What the task asks:
Type the records out again in full, exactly.

[Stored data entries]
Segment Open
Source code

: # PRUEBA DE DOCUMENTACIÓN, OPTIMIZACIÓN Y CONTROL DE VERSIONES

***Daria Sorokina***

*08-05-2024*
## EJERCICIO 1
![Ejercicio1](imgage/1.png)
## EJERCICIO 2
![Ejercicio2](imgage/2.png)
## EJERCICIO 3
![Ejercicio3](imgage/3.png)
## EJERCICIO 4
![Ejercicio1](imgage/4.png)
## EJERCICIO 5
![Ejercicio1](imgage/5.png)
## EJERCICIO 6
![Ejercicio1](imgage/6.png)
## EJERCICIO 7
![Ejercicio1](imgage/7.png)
Segment Closed
Task result:
Source code

: # PRUEBA DE DOCUMENTACIÓN, OPTIMIZACIÓN Y CONTROL DE VERSIONES

***Daria Sorokina***

*08-05-2024*
## EJERCICIO 1
![Ejercicio1](imgage/1.png)
## EJERCICIO 2
![Ejercicio2](imgage/2.png)
## EJERCICIO 3
![Ejercicio3](imgage/3.png)
## EJERCICIO 4
![Ejercicio1](imgage/4.png)
## EJERCICIO 5
![Ejercicio1](imgage/5.png)
## EJERCICIO 6
![Ejercicio1](imgage/6.png)
## EJERCICIO 7
![Ejercicio1](imgage/7.png)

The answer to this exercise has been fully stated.